Für meine Ohren – weil @vorgarten gefragt hat, „wie toll die klingen“ – klingt das alles nicht nach einer wirklich guten Aufnahme (ich habe einen Rip der CD, mag sein dass auf dem Weg dorthin was schief ging), das hat keine Räumlichkeit und klingt alles recht flach, nur das Sax ist ziemlich gut eingefangen. Bei den Drums stimmt die Balance nicht und der Bass … ist auch noch da, weit weg/unten. (Recorded by Hans Schlosser oder so ähnlich entnehme ich dem LP-Rückcover – keine Name, der mir etwas saggen würde.)
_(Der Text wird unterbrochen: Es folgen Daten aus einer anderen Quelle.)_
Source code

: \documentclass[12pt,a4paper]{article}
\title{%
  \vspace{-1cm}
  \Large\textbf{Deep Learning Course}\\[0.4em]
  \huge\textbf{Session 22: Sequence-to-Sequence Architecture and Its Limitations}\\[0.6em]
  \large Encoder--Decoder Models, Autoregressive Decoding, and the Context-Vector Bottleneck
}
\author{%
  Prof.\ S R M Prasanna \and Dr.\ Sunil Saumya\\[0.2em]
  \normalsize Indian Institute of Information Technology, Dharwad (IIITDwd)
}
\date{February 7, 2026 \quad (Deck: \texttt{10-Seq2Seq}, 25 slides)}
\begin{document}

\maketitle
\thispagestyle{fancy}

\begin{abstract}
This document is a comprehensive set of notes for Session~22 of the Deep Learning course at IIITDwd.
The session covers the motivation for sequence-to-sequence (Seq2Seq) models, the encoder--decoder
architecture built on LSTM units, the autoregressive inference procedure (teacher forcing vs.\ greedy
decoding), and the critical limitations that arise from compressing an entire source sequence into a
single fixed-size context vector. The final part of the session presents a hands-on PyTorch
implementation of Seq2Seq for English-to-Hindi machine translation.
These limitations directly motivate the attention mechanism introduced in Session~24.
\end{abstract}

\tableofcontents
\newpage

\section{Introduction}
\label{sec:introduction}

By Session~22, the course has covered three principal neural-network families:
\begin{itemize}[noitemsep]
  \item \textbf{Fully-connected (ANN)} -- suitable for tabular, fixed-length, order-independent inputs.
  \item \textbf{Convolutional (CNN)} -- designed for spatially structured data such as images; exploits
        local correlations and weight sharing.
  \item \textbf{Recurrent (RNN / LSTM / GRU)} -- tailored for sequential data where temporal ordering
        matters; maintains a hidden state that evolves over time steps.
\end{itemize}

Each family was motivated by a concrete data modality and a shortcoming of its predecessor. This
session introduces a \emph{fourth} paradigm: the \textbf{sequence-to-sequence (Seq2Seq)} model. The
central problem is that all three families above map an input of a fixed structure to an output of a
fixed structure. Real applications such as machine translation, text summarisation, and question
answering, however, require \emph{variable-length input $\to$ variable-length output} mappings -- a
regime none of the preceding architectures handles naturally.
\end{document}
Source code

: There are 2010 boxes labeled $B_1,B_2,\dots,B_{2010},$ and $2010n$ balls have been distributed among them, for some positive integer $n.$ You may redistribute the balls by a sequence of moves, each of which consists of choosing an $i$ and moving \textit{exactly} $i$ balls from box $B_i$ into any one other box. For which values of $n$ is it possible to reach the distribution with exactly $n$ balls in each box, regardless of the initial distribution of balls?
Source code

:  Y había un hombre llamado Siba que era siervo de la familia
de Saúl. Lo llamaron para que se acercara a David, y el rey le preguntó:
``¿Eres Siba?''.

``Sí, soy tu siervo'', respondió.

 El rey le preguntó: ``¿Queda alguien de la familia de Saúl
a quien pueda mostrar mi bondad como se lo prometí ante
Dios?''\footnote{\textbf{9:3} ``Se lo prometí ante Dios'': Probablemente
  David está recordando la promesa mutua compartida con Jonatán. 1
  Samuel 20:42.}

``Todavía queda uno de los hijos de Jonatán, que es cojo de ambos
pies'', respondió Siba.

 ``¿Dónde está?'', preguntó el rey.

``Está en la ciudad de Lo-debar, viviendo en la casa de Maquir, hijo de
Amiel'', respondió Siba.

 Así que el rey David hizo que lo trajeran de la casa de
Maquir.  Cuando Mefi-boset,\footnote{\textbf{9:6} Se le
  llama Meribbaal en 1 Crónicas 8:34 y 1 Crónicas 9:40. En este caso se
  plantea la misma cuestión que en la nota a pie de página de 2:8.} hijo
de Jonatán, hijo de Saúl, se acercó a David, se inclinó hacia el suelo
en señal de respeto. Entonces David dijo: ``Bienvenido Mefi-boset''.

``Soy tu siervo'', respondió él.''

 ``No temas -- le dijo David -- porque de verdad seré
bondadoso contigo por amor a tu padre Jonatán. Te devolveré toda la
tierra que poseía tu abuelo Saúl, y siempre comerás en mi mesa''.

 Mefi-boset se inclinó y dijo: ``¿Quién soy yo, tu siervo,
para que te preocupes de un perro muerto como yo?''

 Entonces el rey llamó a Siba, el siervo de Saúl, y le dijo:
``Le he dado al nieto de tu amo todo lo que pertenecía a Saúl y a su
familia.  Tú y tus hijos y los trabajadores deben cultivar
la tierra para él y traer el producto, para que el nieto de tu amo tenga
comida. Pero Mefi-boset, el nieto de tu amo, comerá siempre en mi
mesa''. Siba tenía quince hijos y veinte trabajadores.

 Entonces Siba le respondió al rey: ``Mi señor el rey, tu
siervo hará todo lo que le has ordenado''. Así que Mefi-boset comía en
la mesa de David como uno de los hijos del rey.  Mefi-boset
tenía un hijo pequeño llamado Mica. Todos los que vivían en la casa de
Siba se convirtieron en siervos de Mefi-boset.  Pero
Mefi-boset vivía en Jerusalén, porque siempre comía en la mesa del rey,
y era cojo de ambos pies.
Das Bandfoto auf der Rückseite der LP ist krass: der älteste von allen sieht fast wie ein Kind aus – also dass die Murrays Vater und Sohn sein könnten, nehm ich dem Foto ab, aber dass Favors nochmal fast 10 Jahre älter als der ältere Murray … niemals! Auf Wiki steht: „‚Favors’s tendency to dissemble about his age was a well-known source of mirth to fellow musicians of his generation‘.[3] Most reference works give his year of birth of 1937, but, following his death, his daughter stated that it was 1927.[4]“ – die deutsche Wiki listet nach wie vor 1937, was das Foto aber auch nicht viel weniger verblüffend macht.


3. Lewis, George E. (2008). A Power Stronger Than Itself: The AACM and American Experimental Music. University of Chicago Press. p. 488. ISBN 9780226476957.
4. Carlson, Russell (February 4, 2002). „Malachi Favors Dies“. JazzTimes. Retrieved September 11, 2018.